━━━ RECORDS SHOWN ━━━
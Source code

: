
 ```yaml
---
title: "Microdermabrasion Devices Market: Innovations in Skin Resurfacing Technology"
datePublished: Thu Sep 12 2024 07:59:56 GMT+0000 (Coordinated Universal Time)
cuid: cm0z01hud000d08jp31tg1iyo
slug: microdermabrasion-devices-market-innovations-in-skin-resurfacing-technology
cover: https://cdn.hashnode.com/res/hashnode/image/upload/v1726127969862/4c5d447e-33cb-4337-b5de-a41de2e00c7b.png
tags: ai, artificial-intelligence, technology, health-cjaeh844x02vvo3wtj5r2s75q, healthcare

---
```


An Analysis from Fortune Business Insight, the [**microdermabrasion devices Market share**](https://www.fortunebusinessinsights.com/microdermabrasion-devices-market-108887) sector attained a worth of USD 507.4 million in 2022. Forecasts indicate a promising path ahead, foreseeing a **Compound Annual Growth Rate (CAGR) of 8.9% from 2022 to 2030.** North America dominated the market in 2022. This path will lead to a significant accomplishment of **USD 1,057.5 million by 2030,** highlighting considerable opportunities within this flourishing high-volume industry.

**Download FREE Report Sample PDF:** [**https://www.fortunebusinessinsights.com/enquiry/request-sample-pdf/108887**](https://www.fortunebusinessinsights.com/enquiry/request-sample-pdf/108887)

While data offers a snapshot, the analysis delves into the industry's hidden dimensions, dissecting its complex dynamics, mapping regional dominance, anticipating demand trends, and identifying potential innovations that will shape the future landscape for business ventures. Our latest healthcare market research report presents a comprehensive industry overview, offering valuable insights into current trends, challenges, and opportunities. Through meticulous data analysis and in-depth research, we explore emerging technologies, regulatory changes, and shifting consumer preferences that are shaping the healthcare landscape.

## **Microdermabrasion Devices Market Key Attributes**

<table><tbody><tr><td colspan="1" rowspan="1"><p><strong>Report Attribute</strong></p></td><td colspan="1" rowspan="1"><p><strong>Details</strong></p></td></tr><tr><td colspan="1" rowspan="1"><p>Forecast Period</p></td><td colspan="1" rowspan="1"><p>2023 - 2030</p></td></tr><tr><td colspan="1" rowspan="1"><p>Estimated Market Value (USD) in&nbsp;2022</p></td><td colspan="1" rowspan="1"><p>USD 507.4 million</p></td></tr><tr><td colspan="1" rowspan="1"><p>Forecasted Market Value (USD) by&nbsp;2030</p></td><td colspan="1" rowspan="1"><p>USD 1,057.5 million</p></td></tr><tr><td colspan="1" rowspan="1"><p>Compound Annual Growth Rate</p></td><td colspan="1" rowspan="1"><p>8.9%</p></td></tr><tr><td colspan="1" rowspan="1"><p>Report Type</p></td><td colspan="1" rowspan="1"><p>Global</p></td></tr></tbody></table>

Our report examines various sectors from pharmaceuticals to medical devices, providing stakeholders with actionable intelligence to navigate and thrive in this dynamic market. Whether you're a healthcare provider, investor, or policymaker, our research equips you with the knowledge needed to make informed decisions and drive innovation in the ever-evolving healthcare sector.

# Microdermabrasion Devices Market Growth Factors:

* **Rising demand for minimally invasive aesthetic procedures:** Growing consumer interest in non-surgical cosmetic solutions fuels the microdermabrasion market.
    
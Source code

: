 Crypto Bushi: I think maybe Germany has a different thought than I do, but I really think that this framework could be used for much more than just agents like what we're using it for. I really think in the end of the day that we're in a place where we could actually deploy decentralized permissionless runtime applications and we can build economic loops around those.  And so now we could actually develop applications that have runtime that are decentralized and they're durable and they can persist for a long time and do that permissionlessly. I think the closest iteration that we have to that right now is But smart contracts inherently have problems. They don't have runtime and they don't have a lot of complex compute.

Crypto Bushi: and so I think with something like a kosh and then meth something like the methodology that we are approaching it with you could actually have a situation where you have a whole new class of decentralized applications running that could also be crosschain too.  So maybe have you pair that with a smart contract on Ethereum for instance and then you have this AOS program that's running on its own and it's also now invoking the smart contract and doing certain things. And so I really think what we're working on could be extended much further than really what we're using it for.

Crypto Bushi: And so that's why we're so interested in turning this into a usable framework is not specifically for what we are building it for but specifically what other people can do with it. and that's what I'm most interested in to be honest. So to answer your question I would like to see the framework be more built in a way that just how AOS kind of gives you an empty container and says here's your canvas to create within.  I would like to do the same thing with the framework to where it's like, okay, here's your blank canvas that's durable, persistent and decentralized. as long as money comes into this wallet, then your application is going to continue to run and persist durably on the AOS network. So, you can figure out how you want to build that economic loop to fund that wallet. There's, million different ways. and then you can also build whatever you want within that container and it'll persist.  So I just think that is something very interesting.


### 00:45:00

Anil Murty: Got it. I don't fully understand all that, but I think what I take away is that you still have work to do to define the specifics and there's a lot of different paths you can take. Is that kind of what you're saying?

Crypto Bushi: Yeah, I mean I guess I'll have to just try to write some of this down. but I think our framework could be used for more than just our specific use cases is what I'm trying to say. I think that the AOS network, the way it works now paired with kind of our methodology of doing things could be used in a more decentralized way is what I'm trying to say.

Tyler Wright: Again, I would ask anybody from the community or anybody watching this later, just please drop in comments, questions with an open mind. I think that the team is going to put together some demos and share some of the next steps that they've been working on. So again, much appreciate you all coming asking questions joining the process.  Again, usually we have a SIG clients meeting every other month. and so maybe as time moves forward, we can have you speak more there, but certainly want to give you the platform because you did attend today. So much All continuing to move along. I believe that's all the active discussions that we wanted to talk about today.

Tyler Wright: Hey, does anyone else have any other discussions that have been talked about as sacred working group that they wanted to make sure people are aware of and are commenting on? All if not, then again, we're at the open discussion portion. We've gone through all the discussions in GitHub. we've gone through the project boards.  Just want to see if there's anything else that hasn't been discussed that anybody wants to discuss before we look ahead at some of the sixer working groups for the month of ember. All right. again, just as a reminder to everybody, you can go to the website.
━━━
#### [WORK REQUEST]
Every line in the material above that has the word "intelligence" should be copied.

#### [RESPONSE TO THIS EXERCISE]
tags: ai, artificial-intelligence, technology, health-cjaeh844x02vvo3wtj5r2s75q, healthcare
Our report examines various sectors from pharmaceuticals to medical devices, providing stakeholders with actionable intelligence to navigate and thrive in this dynamic market. Whether you're a healthcare provider, investor, or policymaker, our research equips you with the knowledge needed to make informed decisions and drive innovation in the ever-evolving healthcare sector.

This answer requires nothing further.